--- Information provided Enclosed Below ---

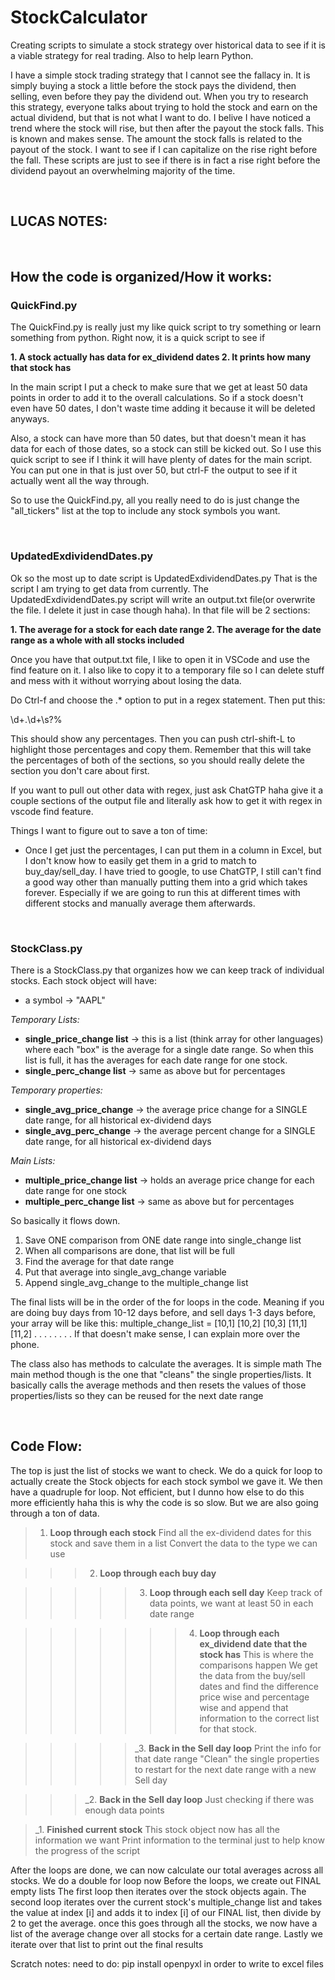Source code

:
# StockCalculator

Creating scripts to simulate a stock strategy over historical data to see if it is a viable strategy for real trading. Also to help learn Python.

  

I have a simple stock trading strategy that I cannot see the fallacy in. It is simply buying a stock a little before the stock pays the dividend, then selling, even before they pay the dividend out. When you try to research this strategy, everyone talks about trying to hold the stock and earn on the actual dividend, but that is not what I want to do. I belive I have noticed a trend where the stock will rise, but then after the payout the stock falls. This is known and makes sense. The amount the stock falls is related to the payout of the stock. I want to see if I can capitalize on the rise right before the fall. These scripts are just to see if there is in fact a rise right before the dividend payout an overwhelming majority of the time.

  &nbsp;
  &nbsp;

## LUCAS NOTES:
&nbsp;
  ## How the code is organized/How it works:


### QuickFind.py

The QuickFind.py is really just my like quick script to try something or learn something from python. Right now, it is a quick script to see if

 **1. A stock actually has data for ex_dividend dates
 2. It prints how many that stock has**
  

In the main script I put a check to make sure that we get at least 50 data points in order to add it to the overall calculations. So if a stock doesn't even have 50 dates, I don't waste time adding it because it will be deleted anyways.

Also, a stock can have more than 50 dates, but that doesn't mean it has data for each of those dates, so a stock can still be kicked out. So I use this quick script to see if I think it will have plenty of dates for the main script. You can put one in that is just over 50, but ctrl-F the output to see if it actually went all the way through.

So to use the QuickFind.py, all you really need to do is just change the "all_tickers" list at the top to include any stock symbols you want.

  &nbsp;
  &nbsp;

### UpdatedExdividendDates.py

Ok so the most up to date script is UpdatedExdividendDates.py 
That is the script I am trying to get data from currently.
The UpdatedExdividendDates.py script will write an output.txt file(or overwrite the file. I delete it just in case though haha). In that file will be 2 sections:

  

 **1. The average for a stock for each date range
 2. The average for the date range as a whole with all stocks included**


  

Once you have that output.txt file, I like to open it in VSCode and use the find feature on it. I also like to copy it to a temporary file so I can delete stuff and mess with it without worrying about losing the data.

Do Ctrl-f and choose the .* option to put in a regex statement. Then put this:

  

\d+\.\d+\s?%

  

This should show any percentages. Then you can push ctrl-shift-L to highlight those percentages and copy them. Remember that this will take the percentages of both of the sections, so you should really delete the section you don't care about first.

If you want to pull out other data with regex, just ask ChatGTP haha give it a couple sections of the output file and literally ask how to get it with regex in vscode find feature.



Things I want to figure out to save a ton of time:

 - Once I get just the percentages, I can put them in a column in Excel, but I don't know how to easily get them in a grid to match to buy_day/sell_day. I have tried to google, to use ChatGTP, I still can't find a good way other than manually putting them into a grid which takes forever. Especially if we are going to run this at different times with different stocks and manually average them afterwards. 

&nbsp;
&nbsp;

### StockClass.py

There is a StockClass.py that organizes how we can keep track of individual stocks. Each stock object will have:

 - a symbol -> "AAPL"


*Temporary Lists:*
 - **single_price_change list** -> this is a list (think array for other languages) where each "box" is the average for a single date range. So when this list is full, it has the averages for each date range for one stock.
 - **single_perc_change list** -> same as above but for percentages
 
 *Temporary properties:*
 - **single_avg_price_change** -> the average price change for a SINGLE date range, for all historical ex-dividend days
 - **single_avg_perc_change** -> the average percent change for a SINGLE date range, for all historical ex-dividend days


*Main Lists:*

 - **multiple_price_change list**  -> holds an average price change for each date range for one stock
 - **multiple_perc_change list**  -> same as above but for percentages



So basically it flows down.

 1. Save ONE comparison from ONE date range into single_change list
 2. When all comparisons are done, that list will be full
 3. Find the average for that date range
 4. Put that average into single_avg_change variable
 5. Append single_avg_change to the multiple_change list

The final lists will be in the order of the for loops in the code. Meaning if you are doing buy days from 10-12 days before, and sell days 1-3 days before, your array will be like this:
multiple_change_list =  [10,1]  [10,2]  [10,3]  [11,1]  [11,2] . . . . . . . .
If that doesn't make sense, I can explain more over the phone. 

The class also has methods to calculate the averages. It is simple math
The main method though is the one that "cleans" the single properties/lists. It basically calls the average methods and then resets the values of those properties/lists so they can be reused for the next date range


&nbsp;
&nbsp;

## Code Flow:

The top is just the list of stocks we want to check.
We do a quick for loop to actually create the Stock objects for each stock symbol we gave it.
We then have a quadruple for loop. Not efficient, but I dunno how else to do this more efficiently haha this is why the code is so slow. But we are also going through a ton of data.

>1. **Loop through each stock**
	  Find all the ex-dividend dates for this stock and save them in a list
	  Convert the data to the type we can use
	 
>>>2. **Loop through each buy day**
	
>>>>>3. **Loop through each sell day**
			Keep track of data points, we want at least 50 in each date range
			
>>>>>>>4. **Loop through each ex_dividend date that the stock has**
			This is where the comparisons happen
			We get the data from the buy/sell dates and find the difference price wise and percentage wise and append that information to the correct list for that stock.
			
>>>>>_3. **Back in the Sell day loop**
			 Print the info for that date range
			 "Clean" the single properties to restart for the next date range with a new Sell day
			 
>>>_2. **Back in the Sell day loop**
	 Just checking if there was enough data points

>_1. **Finished current stock**
This stock object now has all the information we want
Print information to the terminal just to help know the progress of the script

After the loops are done, we can now calculate our total averages across all stocks.
We do a double for loop now
Before the loops, we create out FINAL empty lists
The first loop then iterates over the stock objects again.
The second loop iterates over the current stock's multiple_change list and takes the value at index [i] and adds it to index [i] of our FINAL list, then divide by 2 to get the average. 
once this goes through all the stocks, we now have a list of the average change over all stocks for a certain date range.
Lastly we iterate over that list to print out the final results





Scratch notes:
need to do: pip install openpyxl
in order to write to excel files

--- End of Enclosed Information provided ---

Beginning with the first line of the records above, extract each line exactly through the line that holds "Creating scripts to", both ends included. Omit pictures.

Task solution:
Source code

:
# StockCalculator

Creating scripts to simulate a stock strategy over historical data to see if it is a viable strategy for real trading. Also to help learn Python.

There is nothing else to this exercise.